I'm porting a project written in C onto an OpenWRT mipsel system. Cross-compiling and library linking is all fine, the project builds and runs on the mipsel system, but there's a runtime problem with OpenSSL.
Seems that PKCS12_create fails for some yet unknown reason. Here's what I found out with ERR_print_errors_fp:
23502:error:06074079:lib(6):func(116):reason(121):NA:0:TYPE=pbeWithSHA1And40BitRC2-CBC 23502:error:23077073:lib(35):func(119):reason(115):NA:0: 23502:error:2306C067:lib(35):func(108):reason(103):NA:0: 23502:error:23073067:lib(35):func(115):reason(103):NA:0:
That's exactly what the OpenSSL GET_ERR_LIB is supposed to give. But how do I for example find out what's lib 35, function 119 and reason 115?
I use a OpenWRT SDK cross-compiler and link against libraries (incl. OpenSSL) from the same SDK.

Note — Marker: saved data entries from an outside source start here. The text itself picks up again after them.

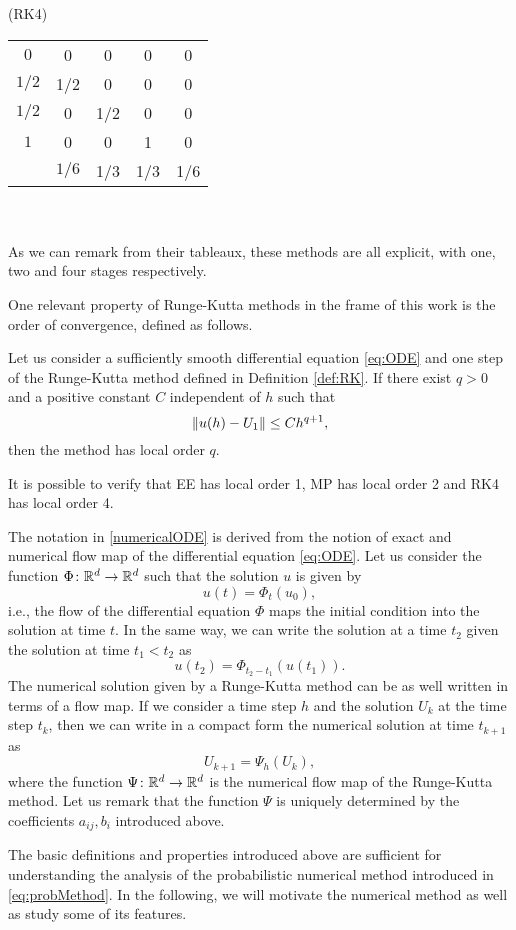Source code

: \begin{minipage}{0.5\linewidth} 
	\begin{center}
		(RK4)
		\begin{tabular}{c|cccc}
			$0$ & 0 & 0 & 0 & 0\\
			$1/2$ & 1/2 & 0 & 0 & 0\\
			$1/2$ & 0 & 1/2 & 0 & 0\\
			$1$ & 0 & 0 & 1 & 0\\
			\hline 
			&$1/6$ & 1/3 & 1/3 & 1/6
		\end{tabular}
	\end{center}
\end{minipage} \\ \\
As we can remark from their tableaux, these methods are all explicit, with one, two and four stages respectively.

One relevant property of Runge-Kutta methods in the frame of this work is the order of convergence, defined as follows. 
\begin{definition} Let us consider a sufficiently smooth differential equation \eqref{eq:ODE} and one step of the Runge-Kutta method defined in Definition \ref{def:RK}. If there exist $q > 0$ and a positive constant $C$ independent of $h$ such that 
\begin{equation}
	\norm{u(h)-U_1} \leq Ch^{q+1},
\end{equation}
then the method has local order $q$. 
\end{definition} 
\noindent It is possible to verify \cite{HLW02} that EE has local order 1, MP has local order 2 and RK4 has local order 4. 

The notation in \eqref{numericalODE} is derived from the notion of exact and numerical flow map of the differential equation \eqref{eq:ODE}. Let us consider the function $\Phi \colon \mathbb{R}^d \to \mathbb{R}^d$ such that the solution $u$ is given by
\begin{equation}
	u(t) = \Phi_t(u_0),
\end{equation}
i.e., the flow of the differential equation $\Phi$ maps the initial condition into the solution at time $t$. In the same way, we can write the solution at a time $t_2$ given the solution at time $t_1 < t_2$ as 
\begin{equation}
	u(t_2) = \Phi_{t_2 - t_1}(u(t_1)).
\end{equation}
The numerical solution given by a Runge-Kutta method can be as well written in terms of a flow map. If we consider a time step $h$ and the solution $U_k$ at the time step $t_k$, then we can write in a compact form the numerical solution at time $t_{k+1}$ as
\begin{equation}
	U_{k+1} = \Psi_h(U_k),
\end{equation}
where the function $\Psi\colon\mathbb{R}^d\to\mathbb{R}^d$ is the numerical flow map of the Runge-Kutta method. Let us remark that the function $\Psi$ is uniquely determined by the coefficients $a_{ij}, b_i$ introduced above.

The basic definitions and properties introduced above are sufficient for understanding the analysis of the probabilistic numerical method introduced in \eqref{eq:probMethod}. In the following, we will motivate the numerical method as well as study some of its features.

Here's the essential pieces of code I use to get the errors listed above:
PKCS12 *pkcs12 = NULL;
EVP_PKEY *pkey = EVP_PKEY_new();
X509 *cert = X509_new();
...
pkcs12 = PKCS12_create(password, username, pkey, cert, NULL,
0, 0, 0, PKCS12_DEFAULT_ITER, 0);
ERR_print_errors_fp(stderr);
if (pkcs12 == NULL){
printf("pkcs12 == NULL\n");
/* And here we bail out... */
}
The code works and is well tested on x86 systems.
So my question here is: How do I find out what the lib, func and reason numeric values actually stand for?

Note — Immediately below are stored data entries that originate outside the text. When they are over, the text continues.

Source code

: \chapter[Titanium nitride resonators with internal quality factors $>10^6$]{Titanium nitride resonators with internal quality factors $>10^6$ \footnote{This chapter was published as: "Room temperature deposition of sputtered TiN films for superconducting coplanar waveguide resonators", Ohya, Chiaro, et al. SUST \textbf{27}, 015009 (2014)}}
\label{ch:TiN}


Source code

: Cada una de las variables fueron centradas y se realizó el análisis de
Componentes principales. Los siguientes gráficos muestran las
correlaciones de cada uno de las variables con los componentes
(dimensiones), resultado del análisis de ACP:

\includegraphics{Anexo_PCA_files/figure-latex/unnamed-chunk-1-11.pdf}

Please check if your OpenSSL lib is compiled by enabling the compile time macro OPENSSL_NO_ERR. This macro if enabled, removes all error strings from the OpenSSL Library. If you disable this macro, then you should be getting human readable strings.
Also, you can check err.h (for lib code related macros) and ssl.h (for function & reason code related macros) to make some meaning out of these errors.